When a day that you happen to know is Wednesday starts off
by sounding like Sunday, there is something seriously wrong somewhere.

I felt that from the moment I woke. And yet, when I started
functioning a little more smartly, I became doubtful. After all, the odds were
that it was I who was wrong, and not everyone else—though I did not see how
that could be. I went on waiting, tinged with doubt. But presently I had my
first bit of objective evidence—a distant clock stuck what sounded to me just
like eight. I listened hard and suspiciously. Soon another clock began, on a
hard, decisive note. In a leisurely fashion it gave an indisputable eight. Then
I
knew
things were awry.

The way I came to miss the end of the world—well, the end of
the world I had known for close on thirty years—was sheer accident: like a lot
of survival, when you come to think of it. In the nature of things a good many
somebodies are always in hospital, and the law of averages had picked on me to
be one of them a week or so before. It might just as easily have been the week
before that—in which case I’d not be writing now: I’d not be here at all. But
chance played it not only that I should be in hospital at that particular time,
but that my eyes, and indeed my whole head, should be wreathed in bandages—and
that’s why I have to be grateful to whoever orders these averages. At the time,
however, I was only peevish, wondering what in thunder went on, for
I
had
been in the place long enough to know that, next to the matron, the clock is
the most sacred thing in a hospital.

Without a clock the place simply couldn’t work. Each second
there’s someone consulting it on births, deaths, doses, meals, lights, talking,
working, sleeping, resting, visiting, dressing, washing—and hitherto it had
decreed that someone should begin to wash and tidy me up at exactly three
minutes after 7 A.M. That was one of the best reasons I had for
appreciating a private room. In a public ward the messy proceeding would have
taken place a whole unnecessary hour earlier. But here, today, clocks of
varying reliability were continuing to strike eight in all directions—and still
nobody had shown up.

Much as I disliked the sponging process, and useless as it
had been to suggest that the help of a guiding hand as far as the bathroom
could eliminate it, its failure to occur was highly disconcerting. Besides, it
was normally a close forerunner of breakfast, and I was feeling hungry.

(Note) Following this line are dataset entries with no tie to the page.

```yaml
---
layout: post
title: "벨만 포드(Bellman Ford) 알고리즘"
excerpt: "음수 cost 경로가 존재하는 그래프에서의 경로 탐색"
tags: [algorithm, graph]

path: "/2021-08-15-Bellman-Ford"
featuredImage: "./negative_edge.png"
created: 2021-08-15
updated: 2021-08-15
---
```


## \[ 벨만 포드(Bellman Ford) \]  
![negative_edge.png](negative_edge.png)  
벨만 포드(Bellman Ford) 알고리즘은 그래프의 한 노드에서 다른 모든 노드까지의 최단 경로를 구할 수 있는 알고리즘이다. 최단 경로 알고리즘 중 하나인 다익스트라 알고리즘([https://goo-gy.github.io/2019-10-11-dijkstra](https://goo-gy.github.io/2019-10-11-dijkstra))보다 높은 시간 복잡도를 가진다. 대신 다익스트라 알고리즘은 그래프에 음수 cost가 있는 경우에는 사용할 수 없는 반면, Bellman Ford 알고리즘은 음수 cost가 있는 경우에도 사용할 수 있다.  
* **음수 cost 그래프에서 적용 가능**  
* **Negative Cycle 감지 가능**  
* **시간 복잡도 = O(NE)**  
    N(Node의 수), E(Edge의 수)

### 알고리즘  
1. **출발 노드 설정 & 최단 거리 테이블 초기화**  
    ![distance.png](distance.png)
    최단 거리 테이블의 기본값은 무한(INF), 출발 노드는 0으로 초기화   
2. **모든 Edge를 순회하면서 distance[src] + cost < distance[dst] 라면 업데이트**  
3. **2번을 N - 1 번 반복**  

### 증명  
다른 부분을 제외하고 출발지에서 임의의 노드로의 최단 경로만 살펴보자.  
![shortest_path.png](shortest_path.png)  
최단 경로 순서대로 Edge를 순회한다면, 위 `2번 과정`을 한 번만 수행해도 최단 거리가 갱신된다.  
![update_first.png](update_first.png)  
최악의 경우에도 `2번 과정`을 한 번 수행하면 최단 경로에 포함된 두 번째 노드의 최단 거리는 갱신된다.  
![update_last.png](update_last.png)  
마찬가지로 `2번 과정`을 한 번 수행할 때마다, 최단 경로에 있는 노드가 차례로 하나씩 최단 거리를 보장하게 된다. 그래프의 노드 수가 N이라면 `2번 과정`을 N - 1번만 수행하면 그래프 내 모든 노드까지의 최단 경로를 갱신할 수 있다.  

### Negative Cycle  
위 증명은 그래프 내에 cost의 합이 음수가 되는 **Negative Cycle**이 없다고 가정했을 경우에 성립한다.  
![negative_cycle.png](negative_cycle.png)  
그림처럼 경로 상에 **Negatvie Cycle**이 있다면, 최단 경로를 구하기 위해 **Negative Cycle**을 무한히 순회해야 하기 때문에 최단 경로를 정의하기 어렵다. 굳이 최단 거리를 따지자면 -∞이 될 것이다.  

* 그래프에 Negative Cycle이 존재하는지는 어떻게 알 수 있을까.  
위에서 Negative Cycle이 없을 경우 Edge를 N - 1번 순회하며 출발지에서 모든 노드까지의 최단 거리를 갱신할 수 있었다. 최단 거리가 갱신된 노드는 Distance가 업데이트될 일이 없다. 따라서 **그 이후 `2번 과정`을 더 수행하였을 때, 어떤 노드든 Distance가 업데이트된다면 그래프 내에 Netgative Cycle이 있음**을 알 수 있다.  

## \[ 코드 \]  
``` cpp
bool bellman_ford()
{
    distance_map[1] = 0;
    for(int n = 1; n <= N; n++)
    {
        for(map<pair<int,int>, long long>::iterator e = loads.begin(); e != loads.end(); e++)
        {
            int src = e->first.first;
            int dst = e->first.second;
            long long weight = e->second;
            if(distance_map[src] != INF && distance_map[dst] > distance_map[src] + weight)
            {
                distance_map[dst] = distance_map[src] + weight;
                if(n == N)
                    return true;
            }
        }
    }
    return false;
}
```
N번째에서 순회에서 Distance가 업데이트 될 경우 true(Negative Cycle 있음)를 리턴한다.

Probably I would have been aggrieved about it any morning,
but today, this Wednesday, May 8, was an occasion of particular personal
importance. I was doubly anxious to get all the fuss and routine over because
this was the day they were going to take off my bandages.

I groped around a bit to find the bell push and let them
have a full five seconds’ clatter, just to show what I was thinking of them.

While I was waiting for the pretty short-tempered response
that such a peal ought to bring, I went on listening.

The day outside, I realized now, was sounding even more
wrong than I had thought. The noises it made, or failed to make, were more like
Sunday than Sunday itself—and I’d come round again to being absolutely assured
that it
was
Wednesday, whatever else had happened to it.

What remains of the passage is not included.